Tax Credit, Rental Assistance Endorsed to Reduce Evictions

Five Virginia cities were included in a New York Times list of the 10 cities with the highest eviction rates in the nation

A coalition formed to reduce high eviction rates in Virginia is recommending a series of steps aimed at encouraging developers to build more affordable housing and helping tenants stay in their homes.

On Tuesday, the Campaign to Reduce Evictions released a list of draft recommendations, including creating a state low-income housing tax credit for developers of affordable housing and creating a state-funded rental assistance program.

The group was formed in April after The New York Times published a ranking of 10 cities with the highest eviction rates in the nation, including five Virginia cities. The newspaper published data collected by a team headed by Princeton University sociology professor Matthew Desmond.

Coalition members met over the summer to work on strategies to bring down eviction rates in Richmond, Hampton, Newport News, Norfolk and Chesapeake.

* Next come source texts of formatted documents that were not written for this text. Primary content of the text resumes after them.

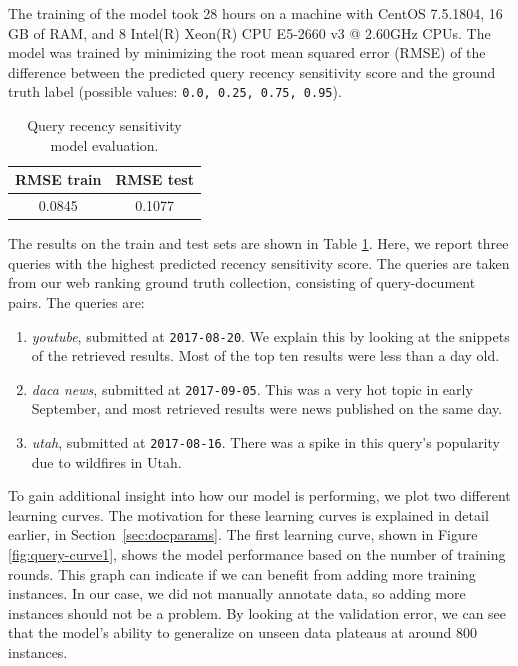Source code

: The training of the model took 28 hours on a machine with CentOS 7.5.1804, 16 GB of RAM, and 8 Intel(R) Xeon(R) CPU E5-2660 v3 @ 2.60GHz CPUs. The model was trained by minimizing the root mean squared error (RMSE) of the difference between the predicted query recency sensitivity score and the ground truth label (possible values: \texttt{0.0, 0.25, 0.75, 0.95}).

\begin{table}[h!]
\centering
\caption{Query recency sensitivity model evaluation.}
\label{tb:queryclass}
\begin{tabular}{@{}cc@{}}
\toprule
RMSE train & RMSE test \\ \midrule
0.0845  & 0.1077 \\ \bottomrule
\end{tabular}
\end{table}

The results on the train and test sets are shown in Table \ref{tb:queryclass}. Here, we report three queries with the highest predicted recency sensitivity score. The queries are taken from our web ranking ground truth collection, consisting of query-document pairs. The queries are:
\begin{enumerate}
	\item \textit{youtube}, submitted at \texttt{2017-08-20}. We explain this by looking at the snippets of the retrieved results. Most of the top ten results were less than a day old.
    \item \textit{daca news}, submitted at \texttt{2017-09-05}. This was a very hot topic in early September, and most retrieved results were news published on the same day.
    \item \textit{utah}, submitted at \texttt{2017-08-16}. There was a spike in this query's popularity due to wildfires in Utah.
\end{enumerate}

To gain additional insight into how our model is performing, we plot two different learning curves. The motivation for these learning curves is explained in detail earlier, in Section~\ref{sec:docparams}. The first learning curve, shown in Figure \ref{fig:query-curve1}, shows the model performance based on the number of training rounds. This graph can indicate if we can benefit from adding more training instances. In our case, we did not manually annotate data, so adding more instances should not be a problem. By looking at the validation error, we can see that the model's ability to generalize on unseen data plateaus at around 800 instances.

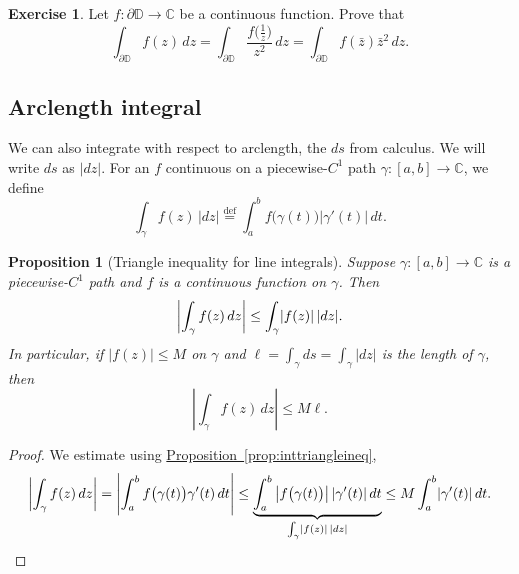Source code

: \documentclass[12pt,openany]{book}
\newcommand{\avoidbreak}{\postdisplaypenalty=100}
\newcommand{\sabs}[1]{\lvert {#1} \rvert}
\newcommand{\abs}[1]{\left\lvert {#1} \right\rvert}
\newcommand{\C}{{\mathbb{C}}}
\newcommand{\D}{{\mathbb{D}}}
\theoremstyle{plain}
\newtheorem{prop}[thm]{Proposition}
\theoremstyle{remark}
\theoremstyle{definition}
\newenvironment{exbox}{%
    \def\FrameCommand{\vrule width 1pt \relax\hspace{10pt}}%
    \MakeFramed{\advance\hsize-\width\FrameRestore}%
}{%
    \endMakeFramed
}
\theoremstyle{exercise}
\newtheorem{exercise}{Exercise}[section]
\theoremstyle{example}
\newcommand{\propref}[1]{\hyperref[#1]{Proposition~\ref*{#1}}}
\begin{document}
\begin{exbox}
\begin{exercise}
Let $f \colon \partial \D \to \C$ be a continuous function.  Prove that
\begin{equation*}
\int_{\partial \D} f(z) \, dz
=
\int_{\partial \D} \frac{f\bigl(\frac{1}{z}\bigr)}{z^2} \, dz
=
\int_{\partial \D} f(\bar{z}) \bar{z}^2 \, dz .
\end{equation*}
\end{exercise}
\end{exbox}

\subsection{Arclength integral}

We can also integrate with respect to arclength, the $ds$ from calculus.
We will write $ds$ as $\sabs{dz}$.  For an $f$ continuous on
a piecewise-$C^1$ path $\gamma \colon [a,b] \to \C$,
we define
\begin{equation*}
\int_\gamma f(z) \, \sabs{dz}
\overset{\text{def}}{=}
\int_a^b f\bigl( \gamma(t) \bigr) \sabs{\gamma'(t)} \, dt .
\end{equation*}


\begin{prop}[Triangle inequality for line integrals]%
Suppose $\gamma \colon [a,b] \to \C$ is 
a piecewise-$C^1$ path and $f$ is a continuous function on
$\gamma$.  Then
\begin{equation*}
\abs{\int_\gamma f(z) \, dz} \leq \int_\gamma \sabs{f(z)} \, \sabs{dz} .
\avoidbreak
\end{equation*}
In particular, if $\sabs{f(z)} \leq M$ on $\gamma$ and $\ell = \int_\gamma ds
= \int_{\gamma} \sabs{dz}$ is the length of $\gamma$, then
\begin{equation*}
\abs{\int_\gamma f(z) \, dz} \leq M \ell .
\end{equation*}
\end{prop} 

\begin{proof}
We estimate using \propref{prop:inttriangleineq},
\begin{equation*}
\abs{\int_\gamma f(z) \, dz}
=
\abs{\int_a^b f\bigl( \gamma(t) \bigr) \gamma'(t) \, dt}
\leq
\underbrace{\int_a^b \abs{ f\bigl( \gamma(t) \bigr) }  \sabs{ \gamma'(t) }
\, dt}_{\int_\gamma \sabs{f(z)} \, \sabs{dz}}
\leq
M
\int_a^b \sabs{ \gamma'(t) } \, dt .
\qedhere
\end{equation*}
\end{proof}
\end{document}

The group also wants to promote education programs focusing on tenant rights and to set up a help line staffed by attorneys who can offer legal advice to tenants facing eviction.

Lt. Gov. Justin Fairfax, who has been working on the issue, spoke to members of the coalition during their meeting Tuesday. He said bringing down the state's high eviction rate is an important issue of economic security for Virginians.

Fairfax recounted challenges during his own upbringing in Washington, D.C., when his parents divorced and his mother and her four children moved in with his grandmother. He said his mother eventually saved enough money to buy a house across the street from his grandparents, where she raised her children. He said his mother put all four of her children through college and two through law school.

"I know very personally what it means to have the security of a stable home situation," he said.

Christie Marra, a staff attorney with the Virginia Poverty Law Center, said members of the coalition expect to finalize their recommendations by the end of the year.

"Everybody is so committed to this," she said.